二子玉川から遠くない野毛(東京都世田谷区)にある新日本プロレス道場も床上浸水や停電に見舞われた。獣神サンダー・ライガーはツイッターで「荷物を2階に移動はさせましたが水は止まりません。どうなる道場!」とSOS。小池百合子都知事は多摩川周辺での人命救助のため、陸上自衛隊に災害派遣を要請した。

 二子玉川から多摩川を南へ5キロほど下った川崎市小杉町の武蔵小杉でも街中の一部が冠水した。二子玉川と武蔵小杉は近年、再開発やタワマン建設ラッシュで、“住みたい街”の上位につけ、セレブタウンと化していた。

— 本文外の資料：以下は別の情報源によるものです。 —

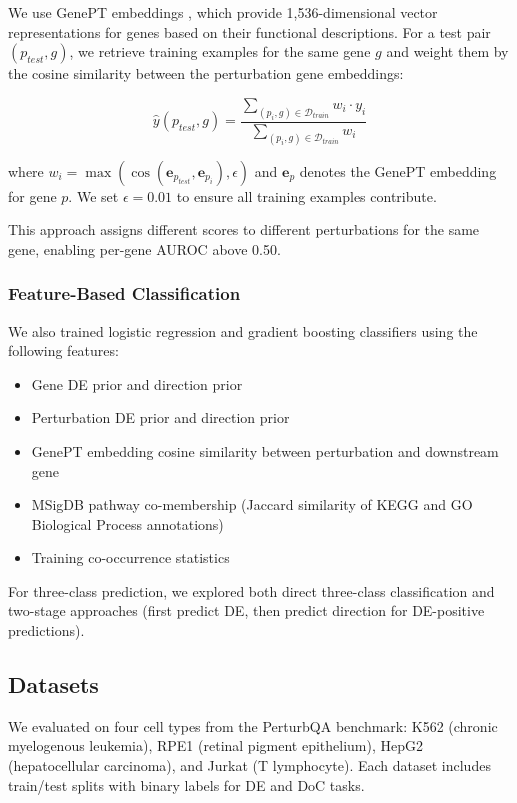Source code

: \documentclass[11pt]{article}
\begin{document}
We use GenePT embeddings \citep{chen2023genept}, which provide 1,536-dimensional vector representations for genes based on their functional descriptions. For a test pair $(p_{test}, g)$, we retrieve training examples for the same gene $g$ and weight them by the cosine similarity between the perturbation gene embeddings:

\begin{equation}
\hat{y}(p_{test}, g) = \frac{\sum_{(p_i, g) \in \mathcal{D}_{train}} w_i \cdot y_i}{\sum_{(p_i, g) \in \mathcal{D}_{train}} w_i}
\end{equation}

where $w_i = \max(\cos(\mathbf{e}_{p_{test}}, \mathbf{e}_{p_i}), \epsilon)$ and $\mathbf{e}_p$ denotes the GenePT embedding for gene $p$. We set $\epsilon = 0.01$ to ensure all training examples contribute.

This approach assigns different scores to different perturbations for the same gene, enabling per-gene AUROC above 0.50.

\subsubsection{Feature-Based Classification}

We also trained logistic regression and gradient boosting classifiers using the following features:

\begin{itemize}
    \item Gene DE prior and direction prior
    \item Perturbation DE prior and direction prior
    \item GenePT embedding cosine similarity between perturbation and downstream gene
    \item MSigDB pathway co-membership (Jaccard similarity of KEGG and GO Biological Process annotations)
    \item Training co-occurrence statistics
\end{itemize}

For three-class prediction, we explored both direct three-class classification and two-stage approaches (first predict DE, then predict direction for DE-positive predictions).

\subsection{Datasets}

We evaluated on four cell types from the PerturbQA benchmark: K562 (chronic myelogenous leukemia), RPE1 (retinal pigment epithelium), HepG2 (hepatocellular carcinoma), and Jurkat (T lymphocyte). Each dataset includes train/test splits with binary labels for DE and DoC tasks.
\end{document}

 SNSでは「地形的に疑念があるのに大人の事情で作られた街」「これで楽天は(二子玉川から)移転するのでは」とやゆする声が上がるなど、今後の地価にも影響を及ぼしそうな悪夢を住民たちにもたらした格好だ

「日本が終わった」とヒヤリとさせる一幕もあった。台風の注意情報が錯綜する中、午後6時22分に千葉県南東部の鴨川市で震度4の地震が発生した。震源は千葉県南東沖で、先月の台風15号の爪痕が深く残る千葉県各地で震度3、東京23区でも震度3の大きな揺れで、ネット上は「こんな時に南海トラフ地震が来たら日本が終わる」「津波が押し寄せたら想像できない…」とざわついた。

 結局、大雨特別警報は過去最多となる13都県に及び、首都圏は史上まれにみる巨大台風の直撃を経験した。地球温暖化により、巨大台風の発生と上陸数は増えると予想されているだけに、今回の経験を今後の教訓にしたいところだ。